Ciao Paolo,
come sempre sono arrivato con un attimo di ritardo. Mi è successo spesso dentro l’area di rigore di quei campi di periferia che hai saputo descrivere con ironica maestria, intento a marcare l’attaccante di turno che puntualmente è scivolato via e mi ha anticipato. Chi meglio di te sa cosa significa essere eternamente secondi. Facciamo terzi. Anzi, quasi ultimi. Avrei voluto farlo tempo fa, ma queste cose vanno così. Ti svegli una normalissima mattina di una pigra estate e sbadigliando ti cade lo sguardo sulla notizia che strilla al mondo che Paolo Villaggio non c’è più. E di corsa il pensiero vola al ragionier Ugo Fantozzi. Fa differenza il fatto che io e te non ci siamo mai conosciuti di persona, che non abbiamo mai pranzato insieme o passeggiato in riva al mare scambiandoci opinioni? Io credo di no. Scrutando dietro al velo dei tuoi occhi carichi di una malinconia malcelata, dal primo momento ho capito che hai preferito far ridere un mondo che in realtà aveva poco a che fare con la spensierata leggerezza dei tuoi personaggi.

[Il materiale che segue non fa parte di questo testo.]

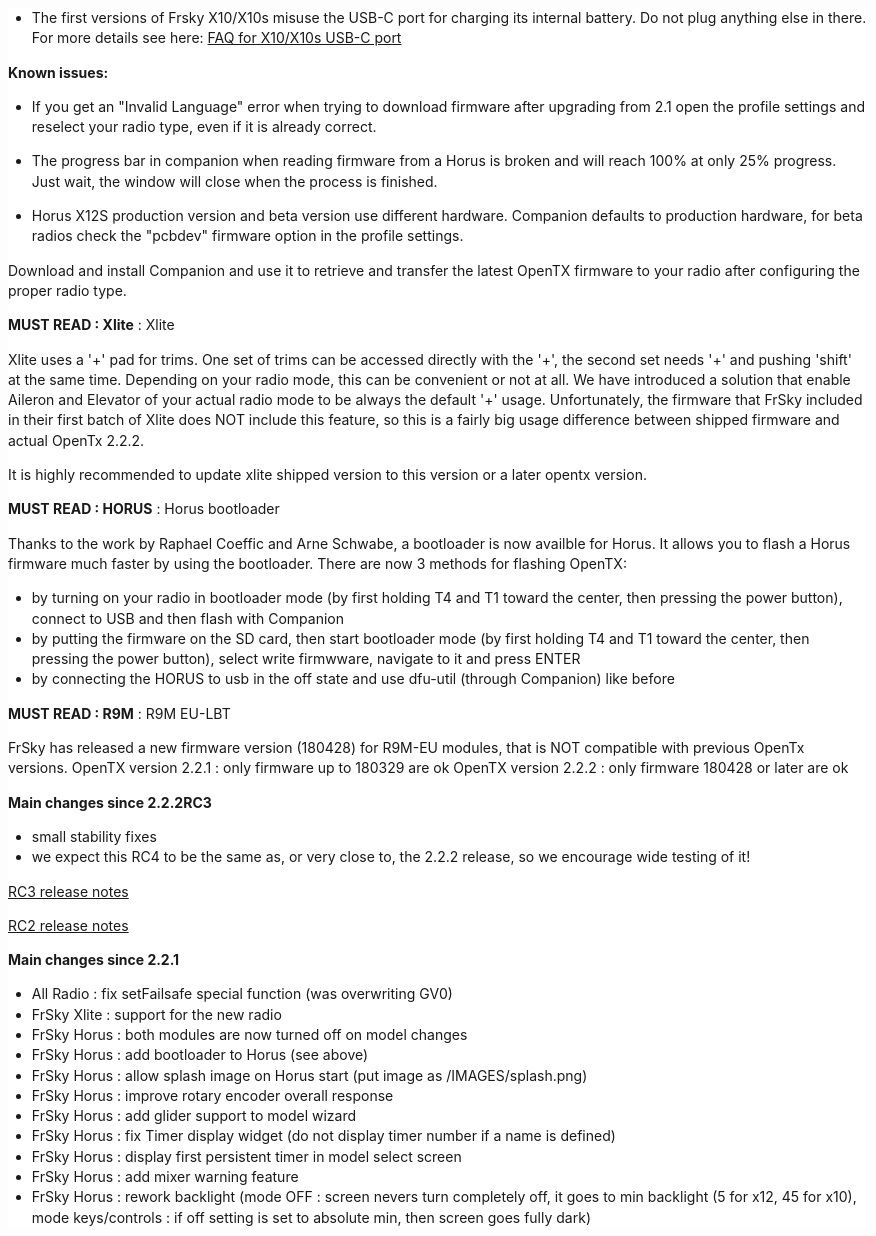 - The first versions of Frsky X10/X10s misuse the USB-C port for charging its internal battery. Do not plug anything else in there. For more details see here: [FAQ for X10/X10s USB-C port](https://opentx.gitbooks.io/manual-for-opentx-2-2/faq.html#usb-c-port-on-the-frsky-x10-and-x10s)

**Known issues:**

- If you get an "Invalid Language" error when trying to download firmware after upgrading from 2.1 open the profile settings and reselect your radio type, even if it is already correct.
- The progress bar in companion when reading firmware from a Horus is broken and will reach 100% at only 25% progress. Just wait, the window will close when the process is finished.

- Horus X12S production version and beta version use different hardware. Companion defaults to production hardware, for beta radios check the "pcbdev" firmware option in the profile settings.

Download and install Companion and use it to retrieve and transfer the latest OpenTX firmware to your radio after configuring the proper radio type.

**MUST READ : Xlite** : Xlite

Xlite uses a '+' pad for trims. One set of trims can be accessed directly with the '+', the second set needs '+' and pushing 'shift' at the same time. Depending on your radio mode, this can be convenient or not at all. We have introduced a solution that enable Aileron and Elevator of your actual radio mode to be always the default '+' usage. Unfortunately, the firmware that FrSky included in their first batch of Xlite does NOT include this feature, so this is a fairly big usage difference between shipped firmware and actual OpenTx  2.2.2.

It is highly recommended to update xlite shipped version to this version or a later opentx version.

**MUST READ : HORUS** : Horus bootloader

Thanks to the work by Raphael Coeffic and Arne Schwabe, a bootloader is now availble for Horus. It allows you to flash a Horus firmware much faster by using the bootloader. There are now 3 methods for flashing OpenTX:
 - by turning on your radio in bootloader mode (by first holding T4 and T1 toward the center, then pressing the power button), connect to USB and then flash with Companion
 - by putting the firmware on the SD card, then start bootloader mode (by first holding T4 and T1 toward the center, then pressing the power button), select write firmwware, navigate to it and press ENTER
 - by connecting the HORUS to usb in the off state and use dfu-util (through Companion) like before

**MUST READ : R9M** : R9M EU-LBT

FrSky has released a new firmware version (180428) for R9M-EU modules, that is NOT compatible with previous OpenTx versions.
OpenTX version 2.2.1 : only firmware up to 180329 are ok
OpenTX version 2.2.2 : only firmware 180428 or later are ok

**Main changes since 2.2.2RC3**
- small stability fixes
- we expect this RC4 to be the same as, or very close to, the 2.2.2 release, so we encourage wide testing of it!

[RC3 release notes](http://www.open-tx.org/2018/07/05/opentx-2.2.2RC3)

[RC2 release notes](http://www.open-tx.org/2018/06/21/opentx-2.2.2RC2)

**Main changes since 2.2.1**
- All Radio : fix setFailsafe special function (was overwriting GV0)
- FrSky Xlite : support for the new radio
- FrSky Horus : both modules are now turned off on model changes
- FrSky Horus : add bootloader to Horus (see above)
- FrSky Horus : allow splash image on Horus start (put image as /IMAGES/splash.png)
- FrSky Horus : improve rotary encoder overall response
- FrSky Horus : add glider support to model wizard
- FrSky Horus : fix Timer display widget (do not display timer number if a name is defined)
- FrSky Horus : display first persistent timer in model select screen
- FrSky Horus : add mixer warning feature
- FrSky Horus : rework backlight (mode OFF : screen nevers turn completely off, it goes to min backlight (5 for x12, 45 for x10), mode keys/controls : if off setting is set to absolute min, then screen goes fully dark)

‘È una palla altissima! È impregnata d’acqua!’
‘La respingo io di testa!’
‘Ma l’ha battuta lei, geometra?’
‘Beh, ho tentato la sorpresa…’
A memoria. Ho consumato le tue battute, ripetendole alla nausea. Tanto da farle diventare parte di me, dei miei ricordi più belli, custodite gelosamente perché prima o dopo sarei stato in grado di utilizzarle facendo colpo. Forse non mi è mai capitato di invitare una ragazza per colazione da “Gigi il troione”, ma non sai nemmeno quanto mi sarebbe piaciuto provarci almeno una volta. Ma vuoi mettere parlare di salivazione azzerata, manie di persecuzione e miraggi con i compagni di classe prima di un’interrogazione? O azzardare uno scherzo telefonico sfoderando un perfetto accento svedese? Beh, per me questa è l’unità di misura dell’immortalità.
Sei stato La Gazzetta dello Sport letta di nascosto alle spalle del capoufficio.
Sei stato la capacità di sorridere alla sfiga.
Sei stato la romantica voglia di non crescere mai.
Sei stato la risata dietro la lacrima.
Sei stato la sveglia, il caffè, la barba e il bidet.
Sei stato tutto.
Credo che ci siano infinite strade nell’universo della vita. Le mie hanno portato spesso a te. Oggi mi sento disorientato, perso. Credo che farò fatica ad addormentarmi, ma da domani si riparte. Con l’amarezza nel cuore, imprecando contro il destino che lentamente trascina altrove le anime migliori.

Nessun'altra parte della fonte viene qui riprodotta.